TASK INSTRUCTIONS> Print the records below exactly, leaving out nothing.

Extracted data entries
========================================

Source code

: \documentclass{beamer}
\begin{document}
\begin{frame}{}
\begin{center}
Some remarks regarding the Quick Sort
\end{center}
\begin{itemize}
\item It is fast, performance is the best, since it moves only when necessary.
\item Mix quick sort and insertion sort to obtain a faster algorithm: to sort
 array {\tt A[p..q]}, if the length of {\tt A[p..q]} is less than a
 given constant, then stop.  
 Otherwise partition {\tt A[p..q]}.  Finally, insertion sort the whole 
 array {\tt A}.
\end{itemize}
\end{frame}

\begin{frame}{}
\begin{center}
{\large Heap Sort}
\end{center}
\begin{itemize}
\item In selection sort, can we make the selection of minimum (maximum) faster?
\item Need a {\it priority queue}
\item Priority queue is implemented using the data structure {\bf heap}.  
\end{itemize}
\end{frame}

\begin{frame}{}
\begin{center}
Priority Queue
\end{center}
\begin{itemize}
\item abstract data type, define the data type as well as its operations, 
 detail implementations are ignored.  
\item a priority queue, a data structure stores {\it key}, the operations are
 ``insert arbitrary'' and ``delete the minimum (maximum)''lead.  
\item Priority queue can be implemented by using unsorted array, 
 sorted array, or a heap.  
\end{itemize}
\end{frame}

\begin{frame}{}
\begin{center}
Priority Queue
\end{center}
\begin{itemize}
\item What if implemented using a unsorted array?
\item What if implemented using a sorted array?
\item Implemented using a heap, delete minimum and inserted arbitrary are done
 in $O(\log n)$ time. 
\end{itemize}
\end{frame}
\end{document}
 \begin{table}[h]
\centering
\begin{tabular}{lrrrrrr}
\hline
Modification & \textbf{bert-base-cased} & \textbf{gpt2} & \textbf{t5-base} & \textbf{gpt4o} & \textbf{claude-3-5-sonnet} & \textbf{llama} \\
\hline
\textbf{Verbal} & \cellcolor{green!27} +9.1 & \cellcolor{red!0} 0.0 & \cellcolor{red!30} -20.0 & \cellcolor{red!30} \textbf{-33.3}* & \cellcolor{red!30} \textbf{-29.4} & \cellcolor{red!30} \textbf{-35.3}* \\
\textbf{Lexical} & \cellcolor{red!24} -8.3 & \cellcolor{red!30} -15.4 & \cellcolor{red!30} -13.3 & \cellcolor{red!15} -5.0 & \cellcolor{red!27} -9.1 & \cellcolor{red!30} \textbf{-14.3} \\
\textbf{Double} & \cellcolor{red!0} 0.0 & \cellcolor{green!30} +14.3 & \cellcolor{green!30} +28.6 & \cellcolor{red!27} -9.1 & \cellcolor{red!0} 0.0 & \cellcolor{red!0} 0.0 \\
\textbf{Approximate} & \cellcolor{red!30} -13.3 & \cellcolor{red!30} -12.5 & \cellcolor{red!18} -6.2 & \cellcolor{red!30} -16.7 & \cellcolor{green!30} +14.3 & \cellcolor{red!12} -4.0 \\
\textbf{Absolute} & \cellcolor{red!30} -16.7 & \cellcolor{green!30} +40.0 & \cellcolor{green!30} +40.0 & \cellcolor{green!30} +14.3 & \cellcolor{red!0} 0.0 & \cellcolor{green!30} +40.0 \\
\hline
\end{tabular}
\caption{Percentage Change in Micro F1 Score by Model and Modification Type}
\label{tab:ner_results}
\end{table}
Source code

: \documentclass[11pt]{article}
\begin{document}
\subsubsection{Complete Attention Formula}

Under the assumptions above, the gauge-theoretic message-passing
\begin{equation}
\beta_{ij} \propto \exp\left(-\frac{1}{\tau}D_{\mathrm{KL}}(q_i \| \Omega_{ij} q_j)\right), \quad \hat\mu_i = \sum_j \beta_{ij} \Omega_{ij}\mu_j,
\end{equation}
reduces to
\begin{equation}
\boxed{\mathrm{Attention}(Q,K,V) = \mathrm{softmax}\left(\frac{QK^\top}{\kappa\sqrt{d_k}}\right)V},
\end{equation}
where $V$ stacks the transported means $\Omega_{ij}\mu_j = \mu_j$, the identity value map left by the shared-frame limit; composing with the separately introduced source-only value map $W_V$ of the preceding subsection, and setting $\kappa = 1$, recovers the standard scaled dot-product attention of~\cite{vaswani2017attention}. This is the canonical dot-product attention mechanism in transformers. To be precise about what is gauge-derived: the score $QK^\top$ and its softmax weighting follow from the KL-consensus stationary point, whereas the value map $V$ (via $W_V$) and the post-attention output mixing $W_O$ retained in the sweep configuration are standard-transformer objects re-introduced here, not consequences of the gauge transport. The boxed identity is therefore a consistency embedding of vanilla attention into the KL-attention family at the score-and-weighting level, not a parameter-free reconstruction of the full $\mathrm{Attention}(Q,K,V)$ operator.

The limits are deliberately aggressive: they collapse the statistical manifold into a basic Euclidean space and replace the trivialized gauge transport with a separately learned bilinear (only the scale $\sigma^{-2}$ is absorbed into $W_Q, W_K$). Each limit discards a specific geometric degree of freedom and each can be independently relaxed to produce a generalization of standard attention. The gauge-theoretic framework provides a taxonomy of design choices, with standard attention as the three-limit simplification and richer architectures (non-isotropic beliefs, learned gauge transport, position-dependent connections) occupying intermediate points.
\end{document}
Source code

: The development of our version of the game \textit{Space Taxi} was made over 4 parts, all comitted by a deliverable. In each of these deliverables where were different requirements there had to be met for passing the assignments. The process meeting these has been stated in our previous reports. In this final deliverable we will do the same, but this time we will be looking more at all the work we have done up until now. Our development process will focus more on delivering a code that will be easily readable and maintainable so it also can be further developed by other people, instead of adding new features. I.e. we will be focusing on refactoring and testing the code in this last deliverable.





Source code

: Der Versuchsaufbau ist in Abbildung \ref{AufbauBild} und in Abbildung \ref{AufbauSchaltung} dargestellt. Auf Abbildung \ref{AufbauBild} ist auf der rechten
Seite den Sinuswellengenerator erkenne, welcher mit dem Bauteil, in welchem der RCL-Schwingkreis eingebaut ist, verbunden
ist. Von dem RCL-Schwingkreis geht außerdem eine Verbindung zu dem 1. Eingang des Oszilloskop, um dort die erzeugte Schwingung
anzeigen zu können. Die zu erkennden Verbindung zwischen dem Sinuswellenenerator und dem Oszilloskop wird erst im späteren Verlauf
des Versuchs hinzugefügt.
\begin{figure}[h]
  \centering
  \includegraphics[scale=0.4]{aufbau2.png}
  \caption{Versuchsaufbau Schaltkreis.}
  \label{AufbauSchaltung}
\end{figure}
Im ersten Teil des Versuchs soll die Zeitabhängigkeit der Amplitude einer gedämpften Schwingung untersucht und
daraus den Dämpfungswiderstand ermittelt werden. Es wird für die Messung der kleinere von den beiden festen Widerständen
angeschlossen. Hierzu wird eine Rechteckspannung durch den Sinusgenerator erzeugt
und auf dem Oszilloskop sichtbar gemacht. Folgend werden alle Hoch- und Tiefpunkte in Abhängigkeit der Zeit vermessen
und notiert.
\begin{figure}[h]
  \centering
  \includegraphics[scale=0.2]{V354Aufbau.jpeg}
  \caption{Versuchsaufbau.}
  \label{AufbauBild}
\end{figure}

========================================

RESULT BELOW>
Source code

: \documentclass{beamer}
\begin{document}
\begin{frame}{}
\begin{center}
Some remarks regarding the Quick Sort
\end{center}
\begin{itemize}
\item It is fast, performance is the best, since it moves only when necessary.
\item Mix quick sort and insertion sort to obtain a faster algorithm: to sort
 array {\tt A[p..q]}, if the length of {\tt A[p..q]} is less than a
 given constant, then stop.  
 Otherwise partition {\tt A[p..q]}.  Finally, insertion sort the whole 
 array {\tt A}.
\end{itemize}
\end{frame}

\begin{frame}{}
\begin{center}
{\large Heap Sort}
\end{center}
\begin{itemize}
\item In selection sort, can we make the selection of minimum (maximum) faster?
\item Need a {\it priority queue}
\item Priority queue is implemented using the data structure {\bf heap}.  
\end{itemize}
\end{frame}

\begin{frame}{}
\begin{center}
Priority Queue
\end{center}
\begin{itemize}
\item abstract data type, define the data type as well as its operations, 
 detail implementations are ignored.  
\item a priority queue, a data structure stores {\it key}, the operations are
 ``insert arbitrary'' and ``delete the minimum (maximum)''lead.  
\item Priority queue can be implemented by using unsorted array, 
 sorted array, or a heap.  
\end{itemize}
\end{frame}

\begin{frame}{}
\begin{center}
Priority Queue
\end{center}
\begin{itemize}
\item What if implemented using a unsorted array?
\item What if implemented using a sorted array?
\item Implemented using a heap, delete minimum and inserted arbitrary are done
 in $O(\log n)$ time. 
\end{itemize}
\end{frame}
\end{document}
 \begin{table}[h]
\centering
\begin{tabular}{lrrrrrr}
\hline
Modification & \textbf{bert-base-cased} & \textbf{gpt2} & \textbf{t5-base} & \textbf{gpt4o} & \textbf{claude-3-5-sonnet} & \textbf{llama} \\
\hline
\textbf{Verbal} & \cellcolor{green!27} +9.1 & \cellcolor{red!0} 0.0 & \cellcolor{red!30} -20.0 & \cellcolor{red!30} \textbf{-33.3}* & \cellcolor{red!30} \textbf{-29.4} & \cellcolor{red!30} \textbf{-35.3}* \\
\textbf{Lexical} & \cellcolor{red!24} -8.3 & \cellcolor{red!30} -15.4 & \cellcolor{red!30} -13.3 & \cellcolor{red!15} -5.0 & \cellcolor{red!27} -9.1 & \cellcolor{red!30} \textbf{-14.3} \\
\textbf{Double} & \cellcolor{red!0} 0.0 & \cellcolor{green!30} +14.3 & \cellcolor{green!30} +28.6 & \cellcolor{red!27} -9.1 & \cellcolor{red!0} 0.0 & \cellcolor{red!0} 0.0 \\
\textbf{Approximate} & \cellcolor{red!30} -13.3 & \cellcolor{red!30} -12.5 & \cellcolor{red!18} -6.2 & \cellcolor{red!30} -16.7 & \cellcolor{green!30} +14.3 & \cellcolor{red!12} -4.0 \\
\textbf{Absolute} & \cellcolor{red!30} -16.7 & \cellcolor{green!30} +40.0 & \cellcolor{green!30} +40.0 & \cellcolor{green!30} +14.3 & \cellcolor{red!0} 0.0 & \cellcolor{green!30} +40.0 \\
\hline
\end{tabular}
\caption{Percentage Change in Micro F1 Score by Model and Modification Type}
\label{tab:ner_results}
\end{table}
Source code

: \documentclass[11pt]{article}
\begin{document}
\subsubsection{Complete Attention Formula}

Under the assumptions above, the gauge-theoretic message-passing
\begin{equation}
\beta_{ij} \propto \exp\left(-\frac{1}{\tau}D_{\mathrm{KL}}(q_i \| \Omega_{ij} q_j)\right), \quad \hat\mu_i = \sum_j \beta_{ij} \Omega_{ij}\mu_j,
\end{equation}
reduces to
\begin{equation}
\boxed{\mathrm{Attention}(Q,K,V) = \mathrm{softmax}\left(\frac{QK^\top}{\kappa\sqrt{d_k}}\right)V},
\end{equation}
where $V$ stacks the transported means $\Omega_{ij}\mu_j = \mu_j$, the identity value map left by the shared-frame limit; composing with the separately introduced source-only value map $W_V$ of the preceding subsection, and setting $\kappa = 1$, recovers the standard scaled dot-product attention of~\cite{vaswani2017attention}. This is the canonical dot-product attention mechanism in transformers. To be precise about what is gauge-derived: the score $QK^\top$ and its softmax weighting follow from the KL-consensus stationary point, whereas the value map $V$ (via $W_V$) and the post-attention output mixing $W_O$ retained in the sweep configuration are standard-transformer objects re-introduced here, not consequences of the gauge transport. The boxed identity is therefore a consistency embedding of vanilla attention into the KL-attention family at the score-and-weighting level, not a parameter-free reconstruction of the full $\mathrm{Attention}(Q,K,V)$ operator.

The limits are deliberately aggressive: they collapse the statistical manifold into a basic Euclidean space and replace the trivialized gauge transport with a separately learned bilinear (only the scale $\sigma^{-2}$ is absorbed into $W_Q, W_K$). Each limit discards a specific geometric degree of freedom and each can be independently relaxed to produce a generalization of standard attention. The gauge-theoretic framework provides a taxonomy of design choices, with standard attention as the three-limit simplification and richer architectures (non-isotropic beliefs, learned gauge transport, position-dependent connections) occupying intermediate points.
\end{document}
Source code

: The development of our version of the game \textit{Space Taxi} was made over 4 parts, all comitted by a deliverable. In each of these deliverables where were different requirements there had to be met for passing the assignments. The process meeting these has been stated in our previous reports. In this final deliverable we will do the same, but this time we will be looking more at all the work we have done up until now. Our development process will focus more on delivering a code that will be easily readable and maintainable so it also can be further developed by other people, instead of adding new features. I.e. we will be focusing on refactoring and testing the code in this last deliverable.





Source code

: Der Versuchsaufbau ist in Abbildung \ref{AufbauBild} und in Abbildung \ref{AufbauSchaltung} dargestellt. Auf Abbildung \ref{AufbauBild} ist auf der rechten
Seite den Sinuswellengenerator erkenne, welcher mit dem Bauteil, in welchem der RCL-Schwingkreis eingebaut ist, verbunden
ist. Von dem RCL-Schwingkreis geht außerdem eine Verbindung zu dem 1. Eingang des Oszilloskop, um dort die erzeugte Schwingung
anzeigen zu können. Die zu erkennden Verbindung zwischen dem Sinuswellenenerator und dem Oszilloskop wird erst im späteren Verlauf
des Versuchs hinzugefügt.
\begin{figure}[h]
  \centering
  \includegraphics[scale=0.4]{aufbau2.png}
  \caption{Versuchsaufbau Schaltkreis.}
  \label{AufbauSchaltung}
\end{figure}
Im ersten Teil des Versuchs soll die Zeitabhängigkeit der Amplitude einer gedämpften Schwingung untersucht und
daraus den Dämpfungswiderstand ermittelt werden. Es wird für die Messung der kleinere von den beiden festen Widerständen
angeschlossen. Hierzu wird eine Rechteckspannung durch den Sinusgenerator erzeugt
und auf dem Oszilloskop sichtbar gemacht. Folgend werden alle Hoch- und Tiefpunkte in Abhängigkeit der Zeit vermessen
und notiert.
\begin{figure}[h]
  \centering
  \includegraphics[scale=0.2]{V354Aufbau.jpeg}
  \caption{Versuchsaufbau.}
  \label{AufbauBild}
\end{figure}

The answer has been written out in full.